Saved data entries

++++++++++++++++++++

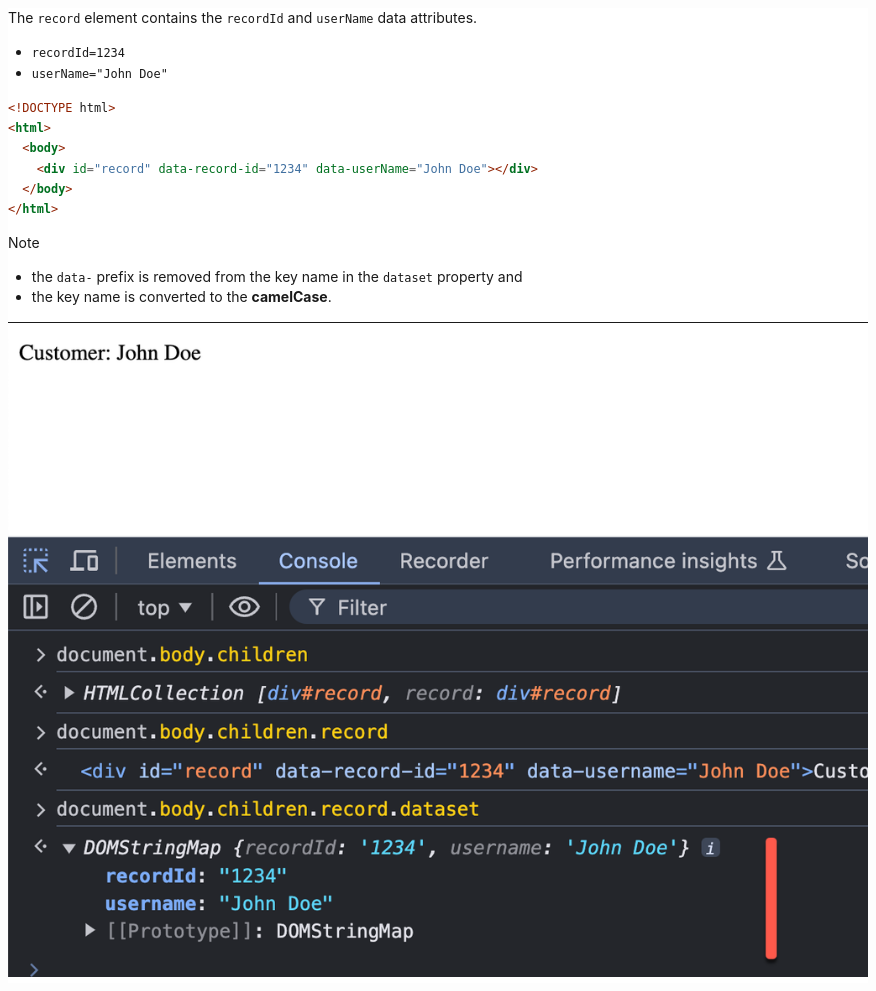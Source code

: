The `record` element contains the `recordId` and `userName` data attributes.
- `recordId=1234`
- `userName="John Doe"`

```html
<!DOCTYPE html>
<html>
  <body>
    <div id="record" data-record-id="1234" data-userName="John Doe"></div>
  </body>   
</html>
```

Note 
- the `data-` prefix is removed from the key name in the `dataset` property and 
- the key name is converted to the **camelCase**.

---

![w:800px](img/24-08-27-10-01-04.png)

++++++++++++++++++++

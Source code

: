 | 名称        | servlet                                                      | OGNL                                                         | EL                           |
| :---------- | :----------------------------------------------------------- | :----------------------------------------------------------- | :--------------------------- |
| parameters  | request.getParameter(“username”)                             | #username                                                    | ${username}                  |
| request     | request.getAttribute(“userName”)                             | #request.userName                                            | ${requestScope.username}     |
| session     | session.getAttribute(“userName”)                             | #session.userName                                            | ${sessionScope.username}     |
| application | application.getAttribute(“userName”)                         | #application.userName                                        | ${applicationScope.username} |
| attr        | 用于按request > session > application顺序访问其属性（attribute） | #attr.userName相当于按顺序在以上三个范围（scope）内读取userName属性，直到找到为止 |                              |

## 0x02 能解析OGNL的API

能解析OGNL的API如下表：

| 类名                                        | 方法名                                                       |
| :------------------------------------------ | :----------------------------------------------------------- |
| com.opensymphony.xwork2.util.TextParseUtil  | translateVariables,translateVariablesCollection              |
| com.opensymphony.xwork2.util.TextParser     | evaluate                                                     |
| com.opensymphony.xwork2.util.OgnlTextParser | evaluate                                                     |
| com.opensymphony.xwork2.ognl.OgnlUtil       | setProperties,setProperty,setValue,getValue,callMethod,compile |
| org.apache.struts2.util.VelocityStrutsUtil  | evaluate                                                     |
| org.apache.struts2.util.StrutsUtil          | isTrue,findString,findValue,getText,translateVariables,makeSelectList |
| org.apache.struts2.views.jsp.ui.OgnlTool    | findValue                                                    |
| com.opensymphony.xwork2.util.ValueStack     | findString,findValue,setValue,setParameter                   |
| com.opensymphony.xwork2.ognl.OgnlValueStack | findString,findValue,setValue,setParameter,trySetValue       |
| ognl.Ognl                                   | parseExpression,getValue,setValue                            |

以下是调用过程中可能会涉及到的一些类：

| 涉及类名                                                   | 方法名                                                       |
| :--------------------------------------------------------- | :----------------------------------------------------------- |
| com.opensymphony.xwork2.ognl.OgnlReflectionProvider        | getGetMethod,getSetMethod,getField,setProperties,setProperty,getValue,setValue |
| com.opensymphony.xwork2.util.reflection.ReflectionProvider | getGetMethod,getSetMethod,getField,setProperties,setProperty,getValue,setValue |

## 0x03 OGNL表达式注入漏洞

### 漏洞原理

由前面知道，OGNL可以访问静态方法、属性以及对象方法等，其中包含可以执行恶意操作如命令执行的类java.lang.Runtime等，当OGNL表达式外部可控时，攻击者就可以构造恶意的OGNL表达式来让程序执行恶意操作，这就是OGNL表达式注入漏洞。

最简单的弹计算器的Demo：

++++++++++++++++++++

| ASSIGNED TASK |
The lines above that hold the word "setParameter" should be found and copied out.

| RESULT OF THIS EXERCISE |
| com.opensymphony.xwork2.util.ValueStack     | findString,findValue,setValue,setParameter                   |
| com.opensymphony.xwork2.ognl.OgnlValueStack | findString,findValue,setValue,setParameter,trySetValue       |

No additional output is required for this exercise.